2014-07-23 NOTE: The Konsole Help now contains all this material, though this article is a good sample of how to use it. |
While pursuing how to rename KDE's Konsole terminal emulator tabs programmatically I came across many people wanting to open and preload multiple Konsole tabs, the most-popular example being multiple SSH sessions.
There is a way to do this with D-Bus , described in this Linux Journal article.
I have wanted to open Konsole with multiple tabs after logging in, as part of an alternative to KWin's all-or-nothing approach to resuming sessions after login.
But for some years Konsole has had a built-in method to open with multiple preloaded tabs, without using D-Bus at all. Problem is, there are only hints at how to do this on the web and I only had a cobbled-together idea of how to use it and it only partly worked for me.
I finally got it to work correctly after reading the Konsole source for the function and would like to share how I use it to help fill in a little empty spot in the KDE documentation space.
I have a K Menu item configured to execute this command: konsole --tabs-from-file /home/jerome/bin/konsole_Work
where /home/jerome/bin/konsole_Work is a text file that looks like this: title: Work;; workdir: ~/work;; command: vi _desk title: root;; command: sudo -i sysfiles title: gateway;; command: sshto gateway
When Konsole starts it will open 3 tabs doing 3 different things:
- in
Work I edit a file after cd-ing to a directory,
- in
root I run a script which edits a file, and
- in
gateway I run a script to ssh to my gateway server.

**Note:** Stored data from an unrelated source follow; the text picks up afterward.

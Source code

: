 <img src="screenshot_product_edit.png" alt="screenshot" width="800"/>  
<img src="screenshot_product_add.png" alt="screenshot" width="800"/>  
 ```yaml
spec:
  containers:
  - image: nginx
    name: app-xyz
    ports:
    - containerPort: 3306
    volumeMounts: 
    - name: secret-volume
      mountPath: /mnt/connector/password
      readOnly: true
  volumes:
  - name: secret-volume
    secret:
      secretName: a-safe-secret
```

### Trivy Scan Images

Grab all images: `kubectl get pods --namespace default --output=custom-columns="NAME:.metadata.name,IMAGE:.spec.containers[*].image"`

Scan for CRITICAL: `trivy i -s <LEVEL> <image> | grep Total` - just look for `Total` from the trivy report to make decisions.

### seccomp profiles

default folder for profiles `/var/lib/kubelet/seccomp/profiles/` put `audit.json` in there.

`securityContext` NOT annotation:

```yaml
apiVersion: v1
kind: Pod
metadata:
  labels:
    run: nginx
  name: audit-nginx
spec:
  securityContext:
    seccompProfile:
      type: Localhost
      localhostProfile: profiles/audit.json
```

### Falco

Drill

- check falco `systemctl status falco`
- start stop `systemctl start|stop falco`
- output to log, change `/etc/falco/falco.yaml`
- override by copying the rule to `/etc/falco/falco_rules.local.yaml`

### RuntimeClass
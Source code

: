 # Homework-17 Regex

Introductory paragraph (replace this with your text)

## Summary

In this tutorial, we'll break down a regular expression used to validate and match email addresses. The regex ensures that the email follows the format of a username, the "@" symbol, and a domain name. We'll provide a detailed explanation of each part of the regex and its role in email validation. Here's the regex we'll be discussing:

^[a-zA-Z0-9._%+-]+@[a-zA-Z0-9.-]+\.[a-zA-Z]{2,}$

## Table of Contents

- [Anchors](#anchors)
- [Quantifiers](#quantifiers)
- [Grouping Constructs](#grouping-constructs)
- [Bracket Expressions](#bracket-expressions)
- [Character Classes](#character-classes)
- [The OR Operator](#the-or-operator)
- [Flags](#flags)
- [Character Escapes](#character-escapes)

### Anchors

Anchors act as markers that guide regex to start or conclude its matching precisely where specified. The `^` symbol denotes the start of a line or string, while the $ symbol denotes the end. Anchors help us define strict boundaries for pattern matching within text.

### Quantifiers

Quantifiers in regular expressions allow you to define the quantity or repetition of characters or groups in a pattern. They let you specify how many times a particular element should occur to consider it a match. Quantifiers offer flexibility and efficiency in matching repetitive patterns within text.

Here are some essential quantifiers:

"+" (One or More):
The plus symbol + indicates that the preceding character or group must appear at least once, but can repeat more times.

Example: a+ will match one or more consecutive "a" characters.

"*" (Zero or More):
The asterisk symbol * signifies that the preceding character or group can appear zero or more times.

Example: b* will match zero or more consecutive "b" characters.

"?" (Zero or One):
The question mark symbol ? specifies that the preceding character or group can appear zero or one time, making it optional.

Each line of konsole_Work specifies a tab to open using up to 4 fields specifying how it is to open. Fields are delimited with ';; ' and a field name must have a ': ' appended.
title: |
a name for this tab, tab default if blank |
workdir: |
working directory, ~ if blank |
profile: |
a Konsole profile to use, the default if blank |
command: |
a command to run |
You must have one of profile or command . I only use one Konsole profile so I don't have experience with that option.
2014.07.24 Update:
A profile must be named fully - no extension is assumed. Luka from Croatia found this out by trial-and-error: I use Konsole Version 2.13.2 from KDE Development Platform 4.13.2
... list of all profile names is most probably in home directory: ~/.kde/share/apps/konsole (it is list of all file names ending with .profile ). My observation leaded me to the conclusion that default profile located there is named 'Shell' - while untouched. As soon as you change the attributes (color, font etc.) of the default profile, its name changes to Shell.profile . Also any additional custom profile created by user will get .profile extension to its name. The .profile extension can't be seen in GUI interface, while customizing and the name given, that's why all the confusion about.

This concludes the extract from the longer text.